(Plain-text document sources)
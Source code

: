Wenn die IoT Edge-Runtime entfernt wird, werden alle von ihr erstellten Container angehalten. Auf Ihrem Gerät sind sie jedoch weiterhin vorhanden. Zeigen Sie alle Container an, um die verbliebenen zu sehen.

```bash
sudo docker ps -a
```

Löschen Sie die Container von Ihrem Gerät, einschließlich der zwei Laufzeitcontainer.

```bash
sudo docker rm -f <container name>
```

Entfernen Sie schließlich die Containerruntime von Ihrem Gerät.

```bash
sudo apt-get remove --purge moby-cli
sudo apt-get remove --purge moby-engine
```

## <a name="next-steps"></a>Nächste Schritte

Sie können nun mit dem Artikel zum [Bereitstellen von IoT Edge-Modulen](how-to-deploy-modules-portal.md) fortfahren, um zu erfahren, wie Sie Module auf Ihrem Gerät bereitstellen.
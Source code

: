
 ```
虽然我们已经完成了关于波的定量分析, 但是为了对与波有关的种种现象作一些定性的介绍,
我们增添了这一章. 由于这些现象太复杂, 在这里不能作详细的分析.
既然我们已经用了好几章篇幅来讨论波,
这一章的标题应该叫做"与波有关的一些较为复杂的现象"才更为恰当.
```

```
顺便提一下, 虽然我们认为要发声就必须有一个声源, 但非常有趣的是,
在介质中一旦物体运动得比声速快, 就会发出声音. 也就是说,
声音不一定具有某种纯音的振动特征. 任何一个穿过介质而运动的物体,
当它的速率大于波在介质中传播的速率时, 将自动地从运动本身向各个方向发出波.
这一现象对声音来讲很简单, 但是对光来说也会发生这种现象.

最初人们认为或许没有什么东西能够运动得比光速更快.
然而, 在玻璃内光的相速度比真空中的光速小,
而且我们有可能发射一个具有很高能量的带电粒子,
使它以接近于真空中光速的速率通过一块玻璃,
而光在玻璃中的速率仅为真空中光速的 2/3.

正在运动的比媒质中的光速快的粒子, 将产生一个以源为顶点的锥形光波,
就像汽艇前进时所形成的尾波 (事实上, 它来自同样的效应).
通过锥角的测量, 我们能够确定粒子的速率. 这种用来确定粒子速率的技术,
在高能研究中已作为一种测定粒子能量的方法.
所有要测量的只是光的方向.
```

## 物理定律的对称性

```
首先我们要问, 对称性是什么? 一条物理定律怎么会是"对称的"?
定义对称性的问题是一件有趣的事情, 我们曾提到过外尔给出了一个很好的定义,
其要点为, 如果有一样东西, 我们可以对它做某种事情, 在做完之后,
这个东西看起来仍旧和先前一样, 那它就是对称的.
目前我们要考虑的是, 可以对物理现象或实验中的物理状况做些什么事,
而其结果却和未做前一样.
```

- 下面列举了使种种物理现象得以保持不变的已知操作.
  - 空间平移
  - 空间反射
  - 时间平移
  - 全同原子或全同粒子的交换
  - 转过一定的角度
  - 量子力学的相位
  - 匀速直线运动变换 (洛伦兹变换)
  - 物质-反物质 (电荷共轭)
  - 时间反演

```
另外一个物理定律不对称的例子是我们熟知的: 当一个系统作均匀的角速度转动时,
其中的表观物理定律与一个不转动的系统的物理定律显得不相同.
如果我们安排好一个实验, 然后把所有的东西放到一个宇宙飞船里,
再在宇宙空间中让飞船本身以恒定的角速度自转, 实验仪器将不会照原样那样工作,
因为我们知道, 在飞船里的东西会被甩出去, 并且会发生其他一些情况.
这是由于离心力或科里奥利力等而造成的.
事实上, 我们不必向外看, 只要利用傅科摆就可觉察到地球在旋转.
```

Task prompt: Output all of the data above without any alteration.

Your response:
Source code

:Wenn die IoT Edge-Runtime entfernt wird, werden alle von ihr erstellten Container angehalten. Auf Ihrem Gerät sind sie jedoch weiterhin vorhanden. Zeigen Sie alle Container an, um die verbliebenen zu sehen.

```bash
sudo docker ps -a
```

Löschen Sie die Container von Ihrem Gerät, einschließlich der zwei Laufzeitcontainer.

```bash
sudo docker rm -f <container name>
```

Entfernen Sie schließlich die Containerruntime von Ihrem Gerät.

```bash
sudo apt-get remove --purge moby-cli
sudo apt-get remove --purge moby-engine
```

## <a name="next-steps"></a>Nächste Schritte

Sie können nun mit dem Artikel zum [Bereitstellen von IoT Edge-Modulen](how-to-deploy-modules-portal.md) fortfahren, um zu erfahren, wie Sie Module auf Ihrem Gerät bereitstellen.
Source code

:
 ```
虽然我们已经完成了关于波的定量分析, 但是为了对与波有关的种种现象作一些定性的介绍,
我们增添了这一章. 由于这些现象太复杂, 在这里不能作详细的分析.
既然我们已经用了好几章篇幅来讨论波,
这一章的标题应该叫做"与波有关的一些较为复杂的现象"才更为恰当.
```

```
顺便提一下, 虽然我们认为要发声就必须有一个声源, 但非常有趣的是,
在介质中一旦物体运动得比声速快, 就会发出声音. 也就是说,
声音不一定具有某种纯音的振动特征. 任何一个穿过介质而运动的物体,
当它的速率大于波在介质中传播的速率时, 将自动地从运动本身向各个方向发出波.
这一现象对声音来讲很简单, 但是对光来说也会发生这种现象.

最初人们认为或许没有什么东西能够运动得比光速更快.
然而, 在玻璃内光的相速度比真空中的光速小,
而且我们有可能发射一个具有很高能量的带电粒子,
使它以接近于真空中光速的速率通过一块玻璃,
而光在玻璃中的速率仅为真空中光速的 2/3.

正在运动的比媒质中的光速快的粒子, 将产生一个以源为顶点的锥形光波,
就像汽艇前进时所形成的尾波 (事实上, 它来自同样的效应).
通过锥角的测量, 我们能够确定粒子的速率. 这种用来确定粒子速率的技术,
在高能研究中已作为一种测定粒子能量的方法.
所有要测量的只是光的方向.
```

## 物理定律的对称性

```
首先我们要问, 对称性是什么? 一条物理定律怎么会是"对称的"?
定义对称性的问题是一件有趣的事情, 我们曾提到过外尔给出了一个很好的定义,
其要点为, 如果有一样东西, 我们可以对它做某种事情, 在做完之后,
这个东西看起来仍旧和先前一样, 那它就是对称的.
目前我们要考虑的是, 可以对物理现象或实验中的物理状况做些什么事,
而其结果却和未做前一样.
```

- 下面列举了使种种物理现象得以保持不变的已知操作.
  - 空间平移
  - 空间反射
  - 时间平移
  - 全同原子或全同粒子的交换
  - 转过一定的角度
  - 量子力学的相位
  - 匀速直线运动变换 (洛伦兹变换)
  - 物质-反物质 (电荷共轭)
  - 时间反演

```
另外一个物理定律不对称的例子是我们熟知的: 当一个系统作均匀的角速度转动时,
其中的表观物理定律与一个不转动的系统的物理定律显得不相同.
如果我们安排好一个实验, 然后把所有的东西放到一个宇宙飞船里,
再在宇宙空间中让飞船本身以恒定的角速度自转, 实验仪器将不会照原样那样工作,
因为我们知道, 在飞船里的东西会被甩出去, 并且会发生其他一些情况.
这是由于离心力或科里奥利力等而造成的.
事实上, 我们不必向外看, 只要利用傅科摆就可觉察到地球在旋转.
```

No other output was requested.